Wednesday, June 16, 2010

Contagious

You won't hear me say it very often, so you maybe ought to mark the calendar, but Mr. Tart was right. Joel was itchy because of FLEAS! I've been scratching since I heard—I can't shake the feeling they are ON me... You see, the fact is though... that he has been itchy for... a month or more? Must be more, as I think he's had 3 baths and we don't do that at home more than about every other week at most... But ONLY NOW—Now that I KNOW—am I itchy. And it won't stop.

I get that way when I see swarming ants on TV, a really big spider outside (a really big spider inside spikes my adrenaline and throws me into fight or flights, so that is probably the only way I evade THAT one).

Does this have to do with being ticklish?

I mentioned this on my personal facebook profile, so of course my considerate friends add LICE to the mix.--now I'm not just itchy, but shuddering. I mean... ick.

[and here the editor would like to note:  The EVIL Tart has been  awakened... we don't see her much--you probably shouldn't encourage her.  She's quite as insane as the other one, but possibly dangerous.]
Evil Tart SMITES your warning and carries on!


How is it we pass along these sensations in absence of the actual stimulus? Can we USE IT?!


BUWAHAHAHAHAHAHAHAHA!

The second scary book I read (right after The Shining) was Amityville Horror. It was one of those paperbacks with the pressed texture in the cover... you know what of? FLIES. I thought that was a FREAKING TERRIFYING book and I'm willing to bet the shivers from feeling those blasted flies on the book played no small part... that was one of the first signs of the house being haunted.... flies. They could hear them and couldn't find them. They would see ONE. They would see a COUPLE. Then something was covered in flies.

You SEE the build?—something has an eerie feel, then it keeps reappearing as a theme, each time bigger. Holy crap, I keep shuddering just remembering and I was 12.  I can't even LOOK at the stupid book cover... (note though, that I am making YOU)

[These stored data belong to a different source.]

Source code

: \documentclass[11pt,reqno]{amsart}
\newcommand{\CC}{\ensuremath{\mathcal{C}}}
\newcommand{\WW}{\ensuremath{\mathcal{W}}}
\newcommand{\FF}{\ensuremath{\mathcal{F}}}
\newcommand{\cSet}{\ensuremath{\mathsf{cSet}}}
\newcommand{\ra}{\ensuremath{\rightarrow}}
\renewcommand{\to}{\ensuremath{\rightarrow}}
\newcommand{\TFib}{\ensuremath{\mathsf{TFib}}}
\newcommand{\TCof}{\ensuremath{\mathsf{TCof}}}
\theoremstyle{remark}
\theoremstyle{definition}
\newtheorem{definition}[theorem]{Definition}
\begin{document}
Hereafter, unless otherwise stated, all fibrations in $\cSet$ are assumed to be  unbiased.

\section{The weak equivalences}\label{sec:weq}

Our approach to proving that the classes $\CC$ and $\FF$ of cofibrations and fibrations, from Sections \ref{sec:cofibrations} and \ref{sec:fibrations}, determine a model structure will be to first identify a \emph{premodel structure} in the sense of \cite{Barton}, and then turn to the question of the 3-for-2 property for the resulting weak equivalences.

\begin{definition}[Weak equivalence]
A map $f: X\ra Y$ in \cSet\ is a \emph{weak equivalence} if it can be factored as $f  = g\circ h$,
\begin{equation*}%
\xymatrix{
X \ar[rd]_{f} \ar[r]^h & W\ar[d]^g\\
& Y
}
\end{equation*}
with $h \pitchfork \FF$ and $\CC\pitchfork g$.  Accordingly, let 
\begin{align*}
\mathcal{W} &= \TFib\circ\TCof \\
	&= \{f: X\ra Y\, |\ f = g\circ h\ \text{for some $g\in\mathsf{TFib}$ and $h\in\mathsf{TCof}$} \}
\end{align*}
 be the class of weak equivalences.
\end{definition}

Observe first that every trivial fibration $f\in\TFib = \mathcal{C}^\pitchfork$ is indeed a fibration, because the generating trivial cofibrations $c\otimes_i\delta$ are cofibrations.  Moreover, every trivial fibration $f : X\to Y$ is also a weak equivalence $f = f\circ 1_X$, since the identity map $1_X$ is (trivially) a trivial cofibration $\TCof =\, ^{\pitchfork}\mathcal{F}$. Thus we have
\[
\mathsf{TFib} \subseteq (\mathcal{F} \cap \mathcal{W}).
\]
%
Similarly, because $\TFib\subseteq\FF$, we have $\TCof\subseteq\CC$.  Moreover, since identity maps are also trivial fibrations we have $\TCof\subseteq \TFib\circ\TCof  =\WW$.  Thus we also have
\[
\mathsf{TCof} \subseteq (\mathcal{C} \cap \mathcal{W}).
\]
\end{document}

Stephen King does it in The Shining with both Jack (all work and no play, makes Jack a dull boy) and Danny (Redrum). But I think the use in Amityville Horror strikes me so hard because... a fly, so what? I mean hearing voices and speaking in tongues (or whatever the explanation for Redrum is) isn't normal stuff. FLIES are normal (if repulsive). But add to it 'off season' and it becomes ODD. Just that. Making an ordinary thing ODD, makes it so the reader gets more and more creeped out, each trime they see it. That is the key... the reader isn't just READING it, they are FEELING it.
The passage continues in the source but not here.